News Article

Cell Therapeutics: progress with lymphoma Drug
Date: Sep 24, 2012
Author: Saabira Chaudhuri
Source: MarketWatch ( click here to go to the source)

Featured firm in this article: CTI BioPharma Corp of Seattle, WA

Cell Therapeutics Inc. CTIC -5.36% said a study of its drug for patients with relapsed lymphoma has yielded positive results.

The phase 1 study of Cell Therapeutics' highly selective oral JAK2 inhibitor pacritinib showed encouraging anti-tumor activity and good tolerability in 34 patients with relapsed or refractory lymphoma.

"This phase 1 study suggests the potential therapeutic value of targeting the JAK2 pathway in lymphomas with encouraging single agent activity demonstrated despite the extensive degree of prior therapy and refractory nature of the disease among the patients who were enrolled in this trial," noted Chief Medical Officer Steven E. Benner.

Pacritinib is an oral, once a day, tyrosine kinase inhibitor that works against mutations in kinases that are directly related to the development of a variety of blood-related cancers including Myeloproliferative disorders, leukemia and lymphoma. The drug company noted that pacritinib has demonstrated encouraging results in phase 1 and 2 studies for patients with myelofibrosis and a phase 3 study is planned in this disease.

Lymphoma is a cancer of the white blood cells, namely lymphocytes, which constitute the lymphatic system. Lymphoma occurs when lymphocytes grow abnormally. The two main types of lymphoma are Hodgkin lymphoma and non-Hodgkin lymphoma.

The study reported Monday enrolled 35 patients with relapsed or refractory Hodgkin's or non-Hodgkin's lymphoma. Patients had relapsed following a median of five prior therapies.

The results of the latest study come after Cell Therapeutics in May won conditional authorization to market Pixvuri--its treatment for non-Hodgkin B-cell lymphomas--in the European Union.
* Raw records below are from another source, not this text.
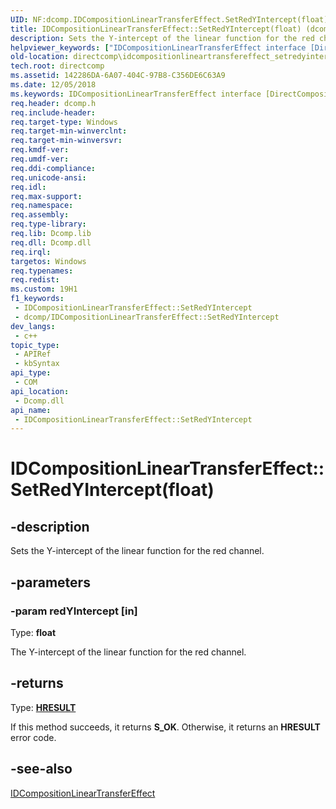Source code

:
 ```yaml
---
UID: NF:dcomp.IDCompositionLinearTransferEffect.SetRedYIntercept(float)
title: IDCompositionLinearTransferEffect::SetRedYIntercept(float) (dcomp.h)
description: Sets the Y-intercept of the linear function for the red channel.
helpviewer_keywords: ["IDCompositionLinearTransferEffect interface [DirectComposition]","SetRedYIntercept method","IDCompositionLinearTransferEffect.SetRedYIntercept","IDCompositionLinearTransferEffect.SetRedYIntercept(float)","IDCompositionLinearTransferEffect::SetRedYIntercept","IDCompositionLinearTransferEffect::SetRedYIntercept(float)","SetRedYIntercept","SetRedYIntercept method [DirectComposition]","SetRedYIntercept method [DirectComposition]","IDCompositionLinearTransferEffect interface","dcomp/IDCompositionLinearTransferEffect::SetRedYIntercept","directcomp.idcompositionlineartransfereffect_setredyintercept"]
old-location: directcomp\idcompositionlineartransfereffect_setredyintercept.htm
tech.root: directcomp
ms.assetid: 142286DA-6A07-404C-97B8-C356DE6C63A9
ms.date: 12/05/2018
ms.keywords: IDCompositionLinearTransferEffect interface [DirectComposition],SetRedYIntercept method, IDCompositionLinearTransferEffect.SetRedYIntercept, IDCompositionLinearTransferEffect.SetRedYIntercept(float), IDCompositionLinearTransferEffect::SetRedYIntercept, IDCompositionLinearTransferEffect::SetRedYIntercept(float), SetRedYIntercept, SetRedYIntercept method [DirectComposition], SetRedYIntercept method [DirectComposition],IDCompositionLinearTransferEffect interface, dcomp/IDCompositionLinearTransferEffect::SetRedYIntercept, directcomp.idcompositionlineartransfereffect_setredyintercept
req.header: dcomp.h
req.include-header: 
req.target-type: Windows
req.target-min-winverclnt: 
req.target-min-winversvr: 
req.kmdf-ver: 
req.umdf-ver: 
req.ddi-compliance: 
req.unicode-ansi: 
req.idl: 
req.max-support: 
req.namespace: 
req.assembly: 
req.type-library: 
req.lib: Dcomp.lib
req.dll: Dcomp.dll
req.irql: 
targetos: Windows
req.typenames: 
req.redist: 
ms.custom: 19H1
f1_keywords:
 - IDCompositionLinearTransferEffect::SetRedYIntercept
 - dcomp/IDCompositionLinearTransferEffect::SetRedYIntercept
dev_langs:
 - c++
topic_type:
 - APIRef
 - kbSyntax
api_type:
 - COM
api_location:
 - Dcomp.dll
api_name:
 - IDCompositionLinearTransferEffect::SetRedYIntercept
---
```


# IDCompositionLinearTransferEffect::SetRedYIntercept(float)


## -description

Sets the Y-intercept of the linear function for the red channel.

## -parameters

### -param redYIntercept [in]

Type: <b>float</b>

The Y-intercept of the linear function for the red channel.

## -returns

Type: <b><a href="/windows/win32/com/structure-of-com-error-codes">HRESULT</a></b>

If this method succeeds, it returns <b xmlns:loc="http://microsoft.com/wdcml/l10n">S_OK</b>. Otherwise, it returns an <b xmlns:loc="http://microsoft.com/wdcml/l10n">HRESULT</b> error code.

## -see-also

<a href="/windows/desktop/api/dcomp/nn-dcomp-idcompositionlineartransfereffect">IDCompositionLinearTransferEffect</a>

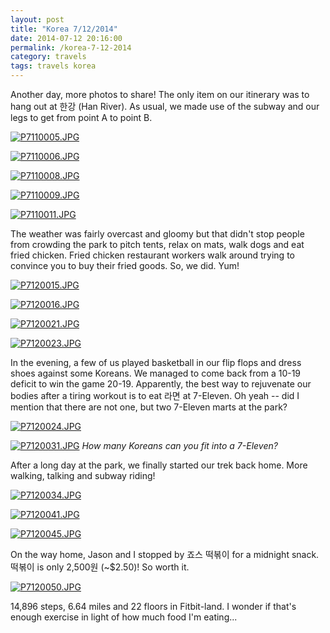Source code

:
 ```yaml
---
layout: post
title: "Korea 7/12/2014"
date: 2014-07-12 20:16:00
permalink: /korea-7-12-2014
category: travels 
tags: travels korea
---
```

Another day, more photos to share! The only item on our itinerary was to hang out at 한강 (Han River). As usual, we made use of the subway and our legs to get from point A to point B.

[![P7110005.JPG](https://d23f6h5jpj26xu.cloudfront.net/kkzwotd5hcuuww_small.jpg)](http://img.svbtle.com/kkzwotd5hcuuww.jpg)

[![P7110006.JPG](https://d23f6h5jpj26xu.cloudfront.net/zthyhg6ykkaxw_small.jpg)](http://img.svbtle.com/zthyhg6ykkaxw.jpg)

[![P7110008.JPG](https://d23f6h5jpj26xu.cloudfront.net/gmgmhxipjxsdw_small.jpg)](http://img.svbtle.com/gmgmhxipjxsdw.jpg)

[![P7110009.JPG](https://d23f6h5jpj26xu.cloudfront.net/ylncvgkxika1w_small.jpg)](http://img.svbtle.com/ylncvgkxika1w.jpg)

[![P7110011.JPG](https://d23f6h5jpj26xu.cloudfront.net/ovyfss0nyndk9g_small.jpg)](http://img.svbtle.com/ovyfss0nyndk9g.jpg)

The weather was fairly overcast and gloomy but that didn't stop people from crowding the park to pitch tents, relax on mats, walk dogs and eat fried chicken. Fried chicken restaurant workers walk around trying to convince you to buy their fried goods. So, we did. Yum!

[![P7120015.JPG](https://d23f6h5jpj26xu.cloudfront.net/qxzjtm3gqwisnq_small.jpg)](http://img.svbtle.com/qxzjtm3gqwisnq.jpg)

[![P7120016.JPG](https://d23f6h5jpj26xu.cloudfront.net/foij9jqql9ya0a_small.jpg)](http://img.svbtle.com/foij9jqql9ya0a.jpg)

[![P7120021.JPG](https://d23f6h5jpj26xu.cloudfront.net/iijhop2dxe2vw_small.jpg)](http://img.svbtle.com/iijhop2dxe2vw.jpg)

[![P7120023.JPG](https://d23f6h5jpj26xu.cloudfront.net/67qtrakc1gqzq_small.jpg)](http://img.svbtle.com/67qtrakc1gqzq.jpg)

In the evening, a few of us played basketball in our flip flops and dress shoes against some Koreans. We managed to come back from a 10-19 deficit to win the game 20-19. Apparently, the best way to rejuvenate our bodies after a tiring workout is to eat 라면 at 7-Eleven. Oh yeah -- did I mention that there are not one, but two 7-Eleven marts at the park?

[![P7120024.JPG](https://d23f6h5jpj26xu.cloudfront.net/bhzqxllpkstcg_small.jpg)](http://img.svbtle.com/bhzqxllpkstcg.jpg)

[![P7120031.JPG](https://d23f6h5jpj26xu.cloudfront.net/lx0yygm1amesaw_small.jpg)](http://img.svbtle.com/lx0yygm1amesaw.jpg)
*How many Koreans can you fit into a 7-Eleven?*

After a long day at the park, we finally started our trek back home. More walking, talking and subway riding!

[![P7120034.JPG](https://d23f6h5jpj26xu.cloudfront.net/95dwifgr8j0stw_small.jpg)](http://img.svbtle.com/95dwifgr8j0stw.jpg)

[![P7120041.JPG](https://d23f6h5jpj26xu.cloudfront.net/dly89nc77tlbxq_small.jpg)](http://img.svbtle.com/dly89nc77tlbxq.jpg)

[![P7120045.JPG](https://d23f6h5jpj26xu.cloudfront.net/sv82sne5auvcq_small.jpg)](http://img.svbtle.com/sv82sne5auvcq.jpg)

On the way home, Jason and I stopped by 죠스 떡볶이 for a midnight snack. 떡볶이 is only 2,500원 (~$2.50)! So worth it.

[![P7120050.JPG](https://d23f6h5jpj26xu.cloudfront.net/a0ehofdhom9mqa_small.jpg)](http://img.svbtle.com/a0ehofdhom9mqa.jpg)

14,896 steps, 6.64 miles and 22 floors in Fitbit-land. I wonder if that's enough exercise in light of how much food I'm eating...
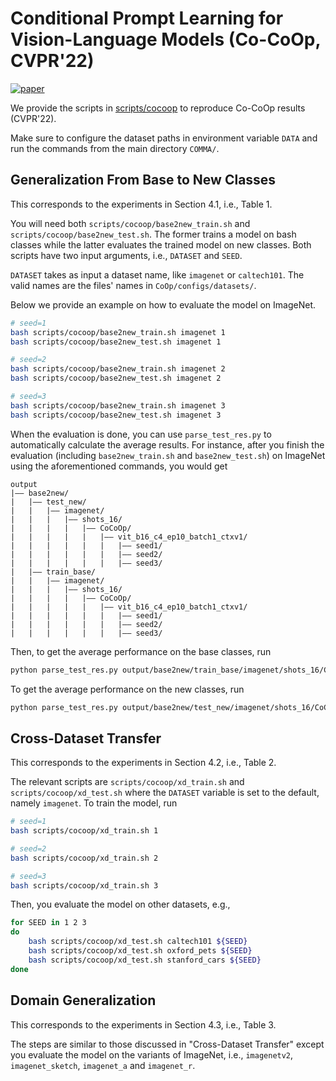 # Conditional Prompt Learning for Vision-Language Models (Co-CoOp, CVPR'22)
[![paper](https://img.shields.io/badge/arXiv-Paper-<COLOR>.svg)](https://arxiv.org/abs/2203.05557)

We provide the scripts in [scripts/cocoop](../scripts/cocoop) to reproduce Co-CoOp results (CVPR'22).

Make sure to configure the dataset paths in environment variable `DATA` and run the commands from the main directory `COMMA/`.

## Generalization From Base to New Classes

This corresponds to the experiments in Section 4.1, i.e., Table 1.

You will need both `scripts/cocoop/base2new_train.sh` and `scripts/cocoop/base2new_test.sh`. The former trains a model on bash classes while the latter evaluates the trained model on new classes. Both scripts have two input arguments, i.e., `DATASET` and `SEED`.

`DATASET` takes as input a dataset name, like `imagenet` or `caltech101`. The valid names are the files' names in `CoOp/configs/datasets/`.

Below we provide an example on how to evaluate the model on ImageNet.

```bash
# seed=1
bash scripts/cocoop/base2new_train.sh imagenet 1
bash scripts/cocoop/base2new_test.sh imagenet 1

# seed=2
bash scripts/cocoop/base2new_train.sh imagenet 2
bash scripts/cocoop/base2new_test.sh imagenet 2

# seed=3
bash scripts/cocoop/base2new_train.sh imagenet 3
bash scripts/cocoop/base2new_test.sh imagenet 3
```

When the evaluation is done, you can use `parse_test_res.py` to automatically calculate the average results. For instance, after you finish the evaluation (including `base2new_train.sh` and `base2new_test.sh`) on ImageNet using the aforementioned commands, you would get

```
output
|–– base2new/
|   |–– test_new/
|   |   |–– imagenet/
|   |   |   |–– shots_16/
|   |   |   |   |–– CoCoOp/
|   |   |   |   |   |–– vit_b16_c4_ep10_batch1_ctxv1/
|   |   |   |   |   |   |–– seed1/
|   |   |   |   |   |   |–– seed2/
|   |   |   |   |   |   |–– seed3/
|   |–– train_base/
|   |   |–– imagenet/
|   |   |   |–– shots_16/
|   |   |   |   |–– CoCoOp/
|   |   |   |   |   |–– vit_b16_c4_ep10_batch1_ctxv1/
|   |   |   |   |   |   |–– seed1/
|   |   |   |   |   |   |–– seed2/
|   |   |   |   |   |   |–– seed3/
```

Then, to get the average performance on the base classes, run

```bash
python parse_test_res.py output/base2new/train_base/imagenet/shots_16/CoCoOp/vit_b16_c4_ep10_batch1_ctxv1
```

To get the average performance on the new classes, run

```bash
python parse_test_res.py output/base2new/test_new/imagenet/shots_16/CoCoOp/vit_b16_c4_ep10_batch1_ctxv1 --test-log
```

## Cross-Dataset Transfer

This corresponds to the experiments in Section 4.2, i.e., Table 2.

The relevant scripts are `scripts/cocoop/xd_train.sh` and `scripts/cocoop/xd_test.sh` where the `DATASET` variable is set to the default, namely `imagenet`. To train the model, run

```bash
# seed=1
bash scripts/cocoop/xd_train.sh 1

# seed=2
bash scripts/cocoop/xd_train.sh 2

# seed=3
bash scripts/cocoop/xd_train.sh 3
```

Then, you evaluate the model on other datasets, e.g.,

```bash
for SEED in 1 2 3
do
    bash scripts/cocoop/xd_test.sh caltech101 ${SEED}
    bash scripts/cocoop/xd_test.sh oxford_pets ${SEED}
    bash scripts/cocoop/xd_test.sh stanford_cars ${SEED}
done
```

## Domain Generalization

This corresponds to the experiments in Section 4.3, i.e., Table 3.

The steps are similar to those discussed in "Cross-Dataset Transfer" except you evaluate the model on the variants of ImageNet, i.e., `imagenetv2`, `imagenet_sketch`, `imagenet_a` and `imagenet_r`.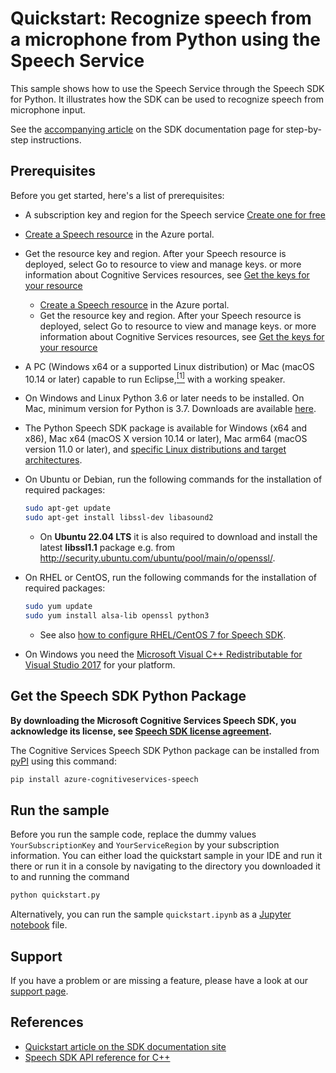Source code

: # Quickstart: Recognize speech from a microphone from Python using the Speech Service

This sample shows how to use the Speech Service through the Speech SDK for Python. It illustrates how the SDK can be used to recognize speech from microphone input.

See the [accompanying article](https://docs.microsoft.com/azure/cognitive-services/speech-service/quickstart-python) on the SDK documentation page for step-by-step instructions.

## Prerequisites

Before you get started, here's a list of prerequisites:

* A subscription key and region for the Speech service [Create one for free](https://azure.microsoft.com/en-us/free/cognitive-services/)
* [Create a Speech resource](https://ms.portal.azure.com/#create/Microsoft.CognitiveServicesSpeechServices) in the Azure portal.
* Get the resource key and region. After your Speech resource is deployed, select Go to resource to view and manage keys. or  more information about Cognitive Services resources, see [Get the keys for your resource](https://docs.microsoft.com/en-us/azure/cognitive-services/cognitive-services-apis-create-account?tabs=multiservice%2Cwindows#get-the-keys-for-your-resource)
  * [Create a Speech resource](https://ms.portal.azure.com/#create/Microsoft.CognitiveServicesSpeechServices) in the Azure portal.
  * Get the resource key and region. After your Speech resource is deployed, select Go to resource to view and manage keys. or  more information about Cognitive Services resources, see [Get the keys for your resource](https://docs.microsoft.com/en-us/azure/cognitive-services/cognitive-services-apis-create-account?tabs=multiservice%2Cwindows#get-the-keys-for-your-resource)
* A PC (Windows x64 or a supported Linux distribution) or Mac (macOS 10.14 or later) capable to run Eclipse,[<sup>[1]</sup>](#footnote1) with a working speaker.
* On Windows and Linux Python 3.6 or later needs to be installed. On Mac, minimum version for Python is 3.7. Downloads are available [here](https://www.python.org/downloads/).
* The Python Speech SDK package is available for Windows (x64 and x86), Mac x64 (macOS X version 10.14 or later), Mac arm64 (macOS version 11.0 or later), and [specific Linux distributions and target architectures](https://docs.microsoft.com/azure/cognitive-services/speech-service/speech-sdk?tabs=linux).
* On Ubuntu or Debian, run the following commands for the installation of required packages:
  ```sh
  sudo apt-get update
  sudo apt-get install libssl-dev libasound2
  ```

  * On **Ubuntu 22.04 LTS** it is also required to download and install the latest **libssl1.1** package e.g. from http://security.ubuntu.com/ubuntu/pool/main/o/openssl/.

* On RHEL or CentOS, run the following commands for the installation of required packages:
  ```sh
  sudo yum update
  sudo yum install alsa-lib openssl python3
  ```

  * See also [how to configure RHEL/CentOS 7 for Speech SDK](https://docs.microsoft.com/azure/cognitive-services/speech-service/how-to-configure-rhel-centos-7).

* On Windows you need the [Microsoft Visual C++ Redistributable for Visual Studio 2017](https://support.microsoft.com/help/2977003/the-latest-supported-visual-c-downloads) for your platform.

## Get the Speech SDK Python Package

**By downloading the Microsoft Cognitive Services Speech SDK, you acknowledge its license, see [Speech SDK license agreement](https://aka.ms/csspeech/license201809).**

The Cognitive Services Speech SDK Python package can be installed from [pyPI](https://pypi.org/) using this command:

```sh
pip install azure-cognitiveservices-speech
```

## Run the sample

Before you run the sample code, replace the dummy values `YourSubscriptionKey` and `YourServiceRegion` by your subscription information.
You can either load the quickstart sample in your IDE and run it there or run it in a console by navigating to the directory you downloaded it to and running the command

```sh
python quickstart.py
```

Alternatively, you can run the sample `quickstart.ipynb` as a [Jupyter notebook](https://jupyter.org) file.

## Support

If you have a problem or are missing a feature, please have a look at our [support page](https://docs.microsoft.com/azure/cognitive-services/speech-service/support).

## References

* [Quickstart article on the SDK documentation site](https://docs.microsoft.com/azure/cognitive-services/speech-service/quickstart-python)
* [Speech SDK API reference for C++](https://aka.ms/csspeech/pythonref)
The approval represented a victory for Cell Therapeutics, which in January had to withdraw Pixvuri's new drug application in the U.S. The drug maker said the delay would give it more time to prepare for a second U.S. Food and Drug Administration committee review.

Last year, an FDA panel unanimously rejected Pixvuri, saying there wasn't enough clinical evidence to show the drug worked.

Shares closed at $2.72 Friday and were inactive premarket. The stock has fallen 53% so far this year.